O segundo capítulo concentra-se na análise do impacto das primeiras edições da Bienal de São Paulo em um cenário cultural expandido, que engloba nossos “vizinhos distantes”. Partimos da premissa de que a Bienal de São Paulo impulsionou a criação de novas mostras de arte contemporânea, de caráter recorrente, em diferentes países vizinhos, ao demonstrar sua viabilidade e eficácia promocional.
Nos discursos oficiais, o desejo de conferir maior destaque à cidade, região ou nação organizadora no palco das exposições globais se faz sempre presente, demonstrando que a intenção de modernizar ou atualizar os circuitos artísticos institucionais locais movia muitas dessas ações de mecenato.

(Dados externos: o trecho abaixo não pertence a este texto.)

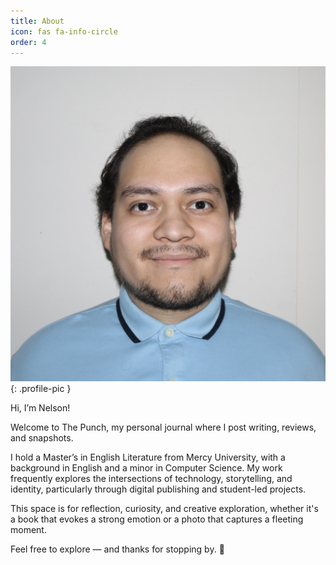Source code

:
 ```yaml
---
title: About
icon: fas fa-info-circle
order: 4
---
```


<style>
.profile-pic {
  border-radius: 50%;
  width: 200px;
  height: 200px;
  object-fit: cover;
  display: block;
  margin: 0 auto;
}
</style>

![Nelson Orellana](/assets/img/NelPFP.JPG){: .profile-pic }

Hi, I’m Nelson!

Welcome to The Punch, my personal journal where I post writing, reviews, and snapshots.

I hold a Master’s in English Literature from Mercy University, with a background in English and a minor in Computer Science. My work frequently explores the intersections of technology, storytelling, and identity, particularly through digital publishing and student-led projects.

This space is for reflection, curiosity, and creative exploration, whether it's a book that evokes a strong emotion or a photo that captures a fleeting moment.

Feel free to explore — and thanks for stopping by. 🌱
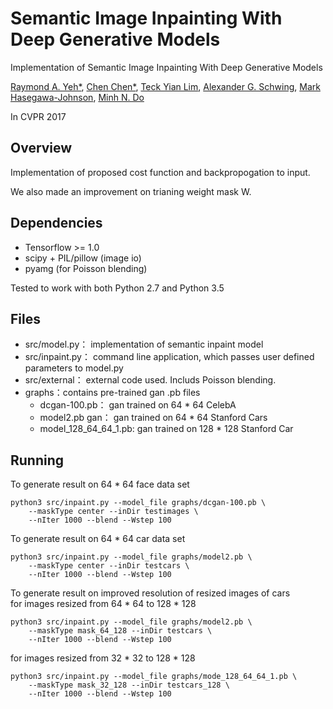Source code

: Semantic Image Inpainting With Deep Generative Models
=====================================================
Implementation of Semantic Image Inpainting With Deep Generative Models

[Raymond A. Yeh*](http://www.isle.illinois.edu/~yeh17/),
[Chen Chen*](http://cchen156.web.engr.illinois.edu/),
[Teck Yian Lim](http://tlim11.web.engr.illinois.edu/),
[Alexander G. Schwing](http://www.alexander-schwing.de/),
[Mark Hasegawa-Johnson](http://www.ifp.illinois.edu/~hasegawa/),
[Minh N. Do](http://minhdo.ece.illinois.edu/)

In CVPR 2017


Overview
--------
Implementation of proposed cost function and backpropogation to input. 

We also made an improvement on trianing weight mask W.

Dependencies
------------
 - Tensorflow >= 1.0
 - scipy + PIL/pillow (image io)
 - pyamg (for Poisson blending)

Tested to work with both Python 2.7 and Python 3.5


Files
-----
 - src/model.py： implementation of semantic inpaint model
 - src/inpaint.py： command line application, which passes user defined parameters to model.py
 - src/external： external code used. Includs Poisson blending.
 - graphs：contains pre-trained gan .pb files
     - dcgan-100.pb： gan trained on 64 * 64 CelebA
     - model2.pb gan： gan trained on 64 * 64 Stanford Cars
     - model_128_64_64_1.pb: gan trained on 128 * 128 Stanford Car

Running
-------
To generate result on 64 * 64 face data set
```
python3 src/inpaint.py --model_file graphs/dcgan-100.pb \
    --maskType center --inDir testimages \
    --nIter 1000 --blend --Wstep 100
```

To generate result on 64 * 64 car data set
```
python3 src/inpaint.py --model_file graphs/model2.pb \
    --maskType center --inDir testcars \
    --nIter 1000 --blend --Wstep 100
```

To generate result on improved resolution of resized images of cars \
for images resized from 64 * 64 to 128 * 128
```
python3 src/inpaint.py --model_file graphs/model2.pb \
    --maskType mask_64_128 --inDir testcars \
    --nIter 1000 --blend --Wstep 100
```

for images resized from 32 * 32 to 128 * 128
```
python3 src/inpaint.py --model_file graphs/mode_128_64_64_1.pb \
    --maskType mask_32_128 --inDir testcars_128 \
    --nIter 1000 --blend --Wstep 100
```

No terceiro capítulo, analisaremos algumas das bienais latino-americanas que buscaram “reimaginar o sul”, assumindo um regionalismo crítico, em oposição à excessiva valorização de teorias, projetos e obras concebidos nos centros hegemônicos de poder. Embora muitas dessas mostras tenham, em suas primeiras edições, preservado a lógica competitiva veneziana, com a constituição de júris de especialistas, a atribuição de prêmios de diversas naturezas e, em alguns casos, as representações nacionais organizadas pelos países de origem, elas propiciaram a discussão de problemas comuns, em escala continental ou panamericana, ao mesmo tempo que estimularam reflexões sobre o fazer artístico contemporâneo. Muitas tiveram curta duração, resumindo-se a algumas poucas edições, mas isso não diminui sua importância historiográfica.
No quarto e último capítulo, será a vez de discutirmos as movimentações e os embates provocados por esses eventos artísticos de grande porte nos circuitos locais/regionais, bem como refletirmos sobre a recepção do trabalho de artistas latino-americanos na Bienal de Veneza, tomando-a (ainda) como um espaço legitimador. Interessa-me sobretudo apontar as divergências conceituais entre os envolvidos nessas mostras e entender o alcance das redes e conexões estabelecidas nesses eventos, ainda que de modo temporário.
*Maria de Fátima Morethy Couto é professora titular de História da Arte na Unicamp. Autora, entre outros livros, de Por uma vanguarda nacional: a crítica brasileira em busca de uma identidade (Editora Unicamp).